Its Iron Age inhabitants are known as the Britons, a group speaking a Celtic language. The Romans conquered most of the island (up to Hadrian's Wall, in northern England) and this became the Ancient Roman province of Britannia. For 500 years after the Roman Empire fell, the Britons of the south and east of the island were assimilated or displaced by invading Germanic tribes (Angles, Saxons, and Jutes, often referred to collectively as Anglo-Saxons). At about the same time Gaelic tribes from Ireland invaded the north-west, absorbing both the Picts and Britons of northern Britain, eventually forming the Kingdom of Scotland in the 9th century. The south-east of Scotland was colonised by the Angles and formed, until 1018, a part of the Kingdom of Northumbria. Ultimately, the population of south-east Britain came to be referred to, after the Angles, as the English people.
Germanic speakers referred to Britons as Welsh. This term eventually came to be applied exclusively to the inhabitants of what is now Wales, but it also survives in names such as Wallace, and in the second syllable of Cornwall. Cymry, a name the Britons used to describe themselves, is similarly restricted in modern Welsh to people from Wales, but also survives in English in the place name of Cumbria. The Britons living in the areas now known as Wales and Cornwall were not assimilated by the Germanic tribes, a fact reflected in the survival of Celtic languages in these areas into modern times. At the time of the Germanic invasion of Southern Britain, many Britons emigrated to the area now known as Brittany, where Breton, a Celtic language closely related to Welsh and Cornish and descended from the language of the emigrants, is still spoken. In the 9th century, a series of Danish assaults on northern English kingdoms led to them coming under Danish control (an area known as the Danelaw). In the 10th century, however, all the English kingdoms were unified under one ruler as the kingdom of England. In 1066, England was conquered by the Normans, who introduced a French ruling elite that was eventually assimilated. Wales came under Anglo-Norman control in 1282, and was officially annexed to England in the 16th century.
On 20 October 1604 King James (who had succeeded separately to the two thrones of England and Scotland) proclaimed himself as "King of Great Brittaine, France and Ireland", a title that continued to be used by many of his successors.
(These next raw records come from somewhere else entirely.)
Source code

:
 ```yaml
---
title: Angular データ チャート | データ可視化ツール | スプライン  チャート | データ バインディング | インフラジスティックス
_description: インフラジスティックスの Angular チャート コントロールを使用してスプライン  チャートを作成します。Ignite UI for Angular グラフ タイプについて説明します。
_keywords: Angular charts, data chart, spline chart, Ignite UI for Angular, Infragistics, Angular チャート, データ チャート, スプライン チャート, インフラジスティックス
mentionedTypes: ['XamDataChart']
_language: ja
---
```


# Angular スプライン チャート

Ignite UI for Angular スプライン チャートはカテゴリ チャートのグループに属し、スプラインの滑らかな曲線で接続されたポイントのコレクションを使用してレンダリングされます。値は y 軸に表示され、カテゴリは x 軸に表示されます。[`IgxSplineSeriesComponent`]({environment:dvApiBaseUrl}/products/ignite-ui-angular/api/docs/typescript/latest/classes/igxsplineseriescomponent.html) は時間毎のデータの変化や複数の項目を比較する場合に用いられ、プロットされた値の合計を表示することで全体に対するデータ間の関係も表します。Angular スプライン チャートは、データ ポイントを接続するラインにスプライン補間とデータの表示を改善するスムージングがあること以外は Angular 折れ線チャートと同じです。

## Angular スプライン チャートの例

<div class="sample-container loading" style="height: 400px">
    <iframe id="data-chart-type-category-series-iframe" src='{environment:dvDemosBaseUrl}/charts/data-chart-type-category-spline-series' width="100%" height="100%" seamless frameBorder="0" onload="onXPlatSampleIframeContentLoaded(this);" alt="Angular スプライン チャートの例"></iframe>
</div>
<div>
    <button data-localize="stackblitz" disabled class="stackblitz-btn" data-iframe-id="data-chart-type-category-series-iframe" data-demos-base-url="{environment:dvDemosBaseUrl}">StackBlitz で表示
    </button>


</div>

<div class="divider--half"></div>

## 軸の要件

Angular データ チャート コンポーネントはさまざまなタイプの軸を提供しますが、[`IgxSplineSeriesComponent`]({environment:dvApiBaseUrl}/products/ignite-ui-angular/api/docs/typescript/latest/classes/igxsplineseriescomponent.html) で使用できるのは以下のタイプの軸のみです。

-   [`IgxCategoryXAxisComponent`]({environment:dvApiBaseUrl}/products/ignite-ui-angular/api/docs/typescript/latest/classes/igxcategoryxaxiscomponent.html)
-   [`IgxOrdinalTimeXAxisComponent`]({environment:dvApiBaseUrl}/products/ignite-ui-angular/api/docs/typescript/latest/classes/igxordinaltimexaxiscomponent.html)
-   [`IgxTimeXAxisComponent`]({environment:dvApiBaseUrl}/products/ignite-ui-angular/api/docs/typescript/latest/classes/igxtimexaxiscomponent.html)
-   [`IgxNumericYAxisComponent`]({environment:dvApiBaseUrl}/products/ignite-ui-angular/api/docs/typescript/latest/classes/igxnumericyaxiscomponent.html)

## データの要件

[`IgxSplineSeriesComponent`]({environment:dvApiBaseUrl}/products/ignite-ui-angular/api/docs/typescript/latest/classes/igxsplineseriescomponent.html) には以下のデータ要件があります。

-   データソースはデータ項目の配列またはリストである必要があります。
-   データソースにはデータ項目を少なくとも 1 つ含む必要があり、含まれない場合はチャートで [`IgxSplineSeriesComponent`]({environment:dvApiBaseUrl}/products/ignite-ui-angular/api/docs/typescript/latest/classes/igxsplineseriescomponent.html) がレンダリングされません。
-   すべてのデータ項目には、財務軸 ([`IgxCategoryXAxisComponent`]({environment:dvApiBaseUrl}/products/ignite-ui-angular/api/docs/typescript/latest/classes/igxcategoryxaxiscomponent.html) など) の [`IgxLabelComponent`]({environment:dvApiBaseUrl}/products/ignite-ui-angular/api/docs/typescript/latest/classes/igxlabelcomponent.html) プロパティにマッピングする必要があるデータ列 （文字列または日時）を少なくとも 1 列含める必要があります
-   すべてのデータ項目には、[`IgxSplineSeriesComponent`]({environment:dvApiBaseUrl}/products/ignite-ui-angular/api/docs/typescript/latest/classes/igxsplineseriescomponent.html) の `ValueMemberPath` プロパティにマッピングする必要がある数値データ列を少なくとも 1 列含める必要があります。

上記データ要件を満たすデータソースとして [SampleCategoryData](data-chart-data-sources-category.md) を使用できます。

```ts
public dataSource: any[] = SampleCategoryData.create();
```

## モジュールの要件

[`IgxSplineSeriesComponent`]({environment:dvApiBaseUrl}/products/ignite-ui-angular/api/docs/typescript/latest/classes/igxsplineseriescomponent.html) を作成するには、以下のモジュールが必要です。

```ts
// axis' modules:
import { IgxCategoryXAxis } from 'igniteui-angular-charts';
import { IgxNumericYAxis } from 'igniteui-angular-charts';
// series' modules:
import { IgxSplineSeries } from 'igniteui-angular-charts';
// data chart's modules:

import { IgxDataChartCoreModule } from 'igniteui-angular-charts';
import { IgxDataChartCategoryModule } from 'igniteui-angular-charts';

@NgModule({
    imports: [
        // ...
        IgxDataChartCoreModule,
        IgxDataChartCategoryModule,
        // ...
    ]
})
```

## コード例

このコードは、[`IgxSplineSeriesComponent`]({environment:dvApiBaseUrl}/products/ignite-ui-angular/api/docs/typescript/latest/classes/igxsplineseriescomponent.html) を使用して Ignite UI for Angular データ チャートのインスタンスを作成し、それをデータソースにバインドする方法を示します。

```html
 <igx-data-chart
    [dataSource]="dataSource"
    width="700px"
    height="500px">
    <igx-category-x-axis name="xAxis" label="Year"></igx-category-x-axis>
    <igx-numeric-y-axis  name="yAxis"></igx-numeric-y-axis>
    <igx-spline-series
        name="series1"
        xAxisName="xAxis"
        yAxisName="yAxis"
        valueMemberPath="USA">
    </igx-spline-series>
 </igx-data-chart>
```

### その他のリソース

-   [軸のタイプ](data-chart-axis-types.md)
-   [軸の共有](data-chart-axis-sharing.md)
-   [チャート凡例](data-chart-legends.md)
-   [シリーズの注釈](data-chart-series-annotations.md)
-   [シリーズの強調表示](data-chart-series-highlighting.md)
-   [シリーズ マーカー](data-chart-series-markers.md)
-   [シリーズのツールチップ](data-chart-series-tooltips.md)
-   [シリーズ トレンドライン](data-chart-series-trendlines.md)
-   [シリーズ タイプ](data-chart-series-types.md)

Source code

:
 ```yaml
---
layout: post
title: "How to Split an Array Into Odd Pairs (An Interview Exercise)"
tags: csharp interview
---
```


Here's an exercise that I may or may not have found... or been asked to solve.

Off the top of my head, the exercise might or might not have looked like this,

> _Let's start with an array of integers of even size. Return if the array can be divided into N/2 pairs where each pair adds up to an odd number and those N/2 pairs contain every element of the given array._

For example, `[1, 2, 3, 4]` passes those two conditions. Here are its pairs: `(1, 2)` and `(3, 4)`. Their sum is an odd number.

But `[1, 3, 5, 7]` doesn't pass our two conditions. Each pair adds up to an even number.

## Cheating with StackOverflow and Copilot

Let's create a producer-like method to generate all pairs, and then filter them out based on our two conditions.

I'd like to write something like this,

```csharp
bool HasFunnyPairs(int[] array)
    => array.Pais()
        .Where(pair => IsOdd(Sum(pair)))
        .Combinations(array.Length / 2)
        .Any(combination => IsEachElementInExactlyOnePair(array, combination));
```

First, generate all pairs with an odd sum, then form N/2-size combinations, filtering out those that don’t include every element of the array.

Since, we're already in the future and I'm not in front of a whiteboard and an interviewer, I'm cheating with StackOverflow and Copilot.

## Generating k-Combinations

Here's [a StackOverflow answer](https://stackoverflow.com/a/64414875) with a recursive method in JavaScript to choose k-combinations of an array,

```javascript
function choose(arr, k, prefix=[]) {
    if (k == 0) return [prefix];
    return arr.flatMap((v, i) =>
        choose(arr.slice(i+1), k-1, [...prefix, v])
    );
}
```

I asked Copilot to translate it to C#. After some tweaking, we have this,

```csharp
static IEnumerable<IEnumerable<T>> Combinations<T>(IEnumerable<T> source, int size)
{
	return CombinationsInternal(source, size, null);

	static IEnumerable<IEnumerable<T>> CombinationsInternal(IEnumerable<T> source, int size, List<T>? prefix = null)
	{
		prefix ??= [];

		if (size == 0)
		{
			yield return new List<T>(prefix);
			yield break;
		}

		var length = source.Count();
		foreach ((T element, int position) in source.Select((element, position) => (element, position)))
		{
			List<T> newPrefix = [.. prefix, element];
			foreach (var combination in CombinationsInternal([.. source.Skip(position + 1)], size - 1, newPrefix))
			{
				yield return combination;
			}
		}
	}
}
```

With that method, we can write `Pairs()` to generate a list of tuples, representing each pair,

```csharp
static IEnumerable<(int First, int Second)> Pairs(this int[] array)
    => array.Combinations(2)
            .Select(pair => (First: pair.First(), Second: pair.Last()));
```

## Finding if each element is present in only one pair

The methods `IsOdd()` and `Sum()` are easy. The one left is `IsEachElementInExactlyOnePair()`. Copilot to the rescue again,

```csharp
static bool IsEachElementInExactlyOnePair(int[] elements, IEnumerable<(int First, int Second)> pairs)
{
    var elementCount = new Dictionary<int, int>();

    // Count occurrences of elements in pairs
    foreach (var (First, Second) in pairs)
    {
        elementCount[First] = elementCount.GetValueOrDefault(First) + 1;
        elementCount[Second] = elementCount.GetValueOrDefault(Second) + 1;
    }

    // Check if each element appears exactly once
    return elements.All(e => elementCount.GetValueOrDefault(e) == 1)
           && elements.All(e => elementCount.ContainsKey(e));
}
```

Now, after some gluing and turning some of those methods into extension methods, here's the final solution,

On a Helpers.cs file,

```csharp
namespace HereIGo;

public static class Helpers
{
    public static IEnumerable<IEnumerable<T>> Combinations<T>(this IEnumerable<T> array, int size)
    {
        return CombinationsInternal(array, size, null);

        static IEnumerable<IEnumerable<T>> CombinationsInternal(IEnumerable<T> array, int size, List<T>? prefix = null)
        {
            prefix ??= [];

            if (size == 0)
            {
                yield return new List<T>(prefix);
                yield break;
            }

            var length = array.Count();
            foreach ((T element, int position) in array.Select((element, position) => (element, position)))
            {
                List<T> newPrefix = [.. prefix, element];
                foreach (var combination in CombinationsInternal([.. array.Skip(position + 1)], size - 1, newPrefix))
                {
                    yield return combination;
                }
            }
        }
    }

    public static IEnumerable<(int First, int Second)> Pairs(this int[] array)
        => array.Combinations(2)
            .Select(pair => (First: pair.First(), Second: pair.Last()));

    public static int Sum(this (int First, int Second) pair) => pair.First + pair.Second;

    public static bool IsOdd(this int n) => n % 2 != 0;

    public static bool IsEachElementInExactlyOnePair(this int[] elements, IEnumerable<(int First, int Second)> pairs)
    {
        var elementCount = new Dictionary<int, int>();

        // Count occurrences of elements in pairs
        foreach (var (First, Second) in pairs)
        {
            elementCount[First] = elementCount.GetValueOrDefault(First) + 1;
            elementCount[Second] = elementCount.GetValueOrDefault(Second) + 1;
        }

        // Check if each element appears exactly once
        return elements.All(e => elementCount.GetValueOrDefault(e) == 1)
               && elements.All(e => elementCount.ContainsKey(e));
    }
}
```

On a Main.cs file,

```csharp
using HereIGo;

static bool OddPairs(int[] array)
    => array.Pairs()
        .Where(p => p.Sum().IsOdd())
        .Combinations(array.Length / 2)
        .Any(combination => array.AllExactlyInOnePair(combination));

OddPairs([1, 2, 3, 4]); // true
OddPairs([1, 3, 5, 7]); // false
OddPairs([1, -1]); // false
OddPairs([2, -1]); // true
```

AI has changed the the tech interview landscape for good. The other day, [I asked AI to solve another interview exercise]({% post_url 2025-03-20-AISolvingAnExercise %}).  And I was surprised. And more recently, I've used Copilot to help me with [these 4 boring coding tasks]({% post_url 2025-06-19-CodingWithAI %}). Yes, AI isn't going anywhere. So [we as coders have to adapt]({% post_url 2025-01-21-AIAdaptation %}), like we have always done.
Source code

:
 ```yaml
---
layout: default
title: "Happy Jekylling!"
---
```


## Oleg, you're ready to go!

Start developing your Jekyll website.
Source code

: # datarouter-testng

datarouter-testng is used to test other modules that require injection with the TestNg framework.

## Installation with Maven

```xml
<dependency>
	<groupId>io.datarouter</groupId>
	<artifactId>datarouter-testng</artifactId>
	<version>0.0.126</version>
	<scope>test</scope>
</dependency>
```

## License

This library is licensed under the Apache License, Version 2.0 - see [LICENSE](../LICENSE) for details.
However, England and Scotland each remained legally in existence as separate countries with their own parliaments until 1707, when each parliament passed an Act of Union to ratify the Treaty of Union that had been agreed the previous year. This had the effect of creating a united kingdom, with a single, united parliament, from 1 May 1707. Though the Treaty of Union referred to the new all-island state, as the "United Kingdom of Great Britain", many regard the term 'United Kingdom' as being descriptive of the union rather than part of its formal name (which the Treaty stated was to be 'Great Britain' without further qualification.) Most reference books, therefore, describe the all-island kingdom that existed between 1707 and 1800 as the "Kingdom of Great Britain".